• What to work on: For each line in the records that contains "para", make a copy.

• Data provided:
▬▬▬▬▬▬▬▬▬▬
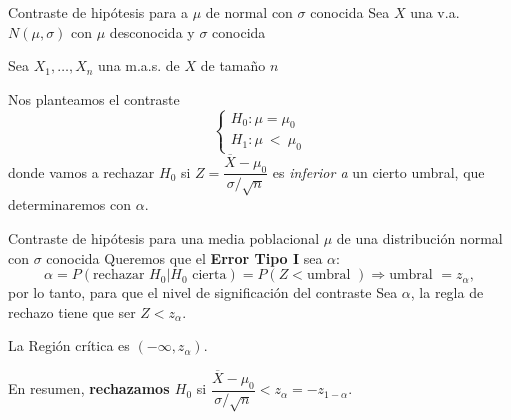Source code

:\documentclass[
  ignorenonframetext,
]{beamer}
\begin{document}
\begin{frame}{Contraste de hipótesis para a \(\mu\) de normal con
\(\sigma\) conocida}
\protect\hypertarget{contraste-de-hipuxf3tesis-para-a-mu-de-normal-con-sigma-conocida}{}
Sea \(X\) una v.a. \(N(\mu,\sigma)\) con \(\mu\) desconocida y
\(\sigma\) conocida

Sea \(X_1,\ldots,X_{n}\) una m.a.s. de \(X\) de tamaño \(n\)

Nos planteamos el contraste \[
\left\{\begin{array}{l}
H_0:\mu=\mu_0\\ H_1:\mu\ <\ \mu_0
\end{array}
\right.
\] donde vamos a rechazar \(H_0\) si
\(Z=\dfrac{\overline{X}-\mu_0}{{\sigma}/{\sqrt{n}}}\) es \emph{inferior
a} un cierto umbral, que determinaremos con \(\alpha\).
\end{frame}

\begin{frame}{Contraste de hipótesis para una media poblacional \(\mu\)
de una distribución normal con \(\sigma\) conocida}
\protect\hypertarget{contraste-de-hipuxf3tesis-para-una-media-poblacional-mu-de-una-distribuciuxf3n-normal-con-sigma-conocida}{}
Queremos que el \textbf{Error Tipo I} sea \(\alpha\): \[
\alpha  =P(\mbox{rechazar } H_0| H_0 \mbox{ cierta})
 =P(Z<\mbox{umbral })\Longrightarrow \mbox{umbral }=z_{\alpha},
\] por lo tanto, para que el nivel de significación del contraste Sea
\(\alpha\), la regla de rechazo tiene que ser \(Z<z_{\alpha}\).

La Región crítica es \((-\infty,z_{\alpha})\).

En resumen, \textbf{rechazamos \(H_0\)} si
\(\dfrac{\overline{X}-\mu_{0}}{\sigma/\sqrt{n}} < z_{\alpha}=-z_{1-\alpha}\).
\end{frame}
\end{document}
▬▬▬▬▬▬▬▬▬▬
• Expected answer:
\begin{frame}{Contraste de hipótesis para a \(\mu\) de normal con
\protect\hypertarget{contraste-de-hipuxf3tesis-para-a-mu-de-normal-con-sigma-conocida}{}
\begin{frame}{Contraste de hipótesis para una media poblacional \(\mu\)
\protect\hypertarget{contraste-de-hipuxf3tesis-para-una-media-poblacional-mu-de-una-distribuciuxf3n-normal-con-sigma-conocida}{}
\] por lo tanto, para que el nivel de significación del contraste Sea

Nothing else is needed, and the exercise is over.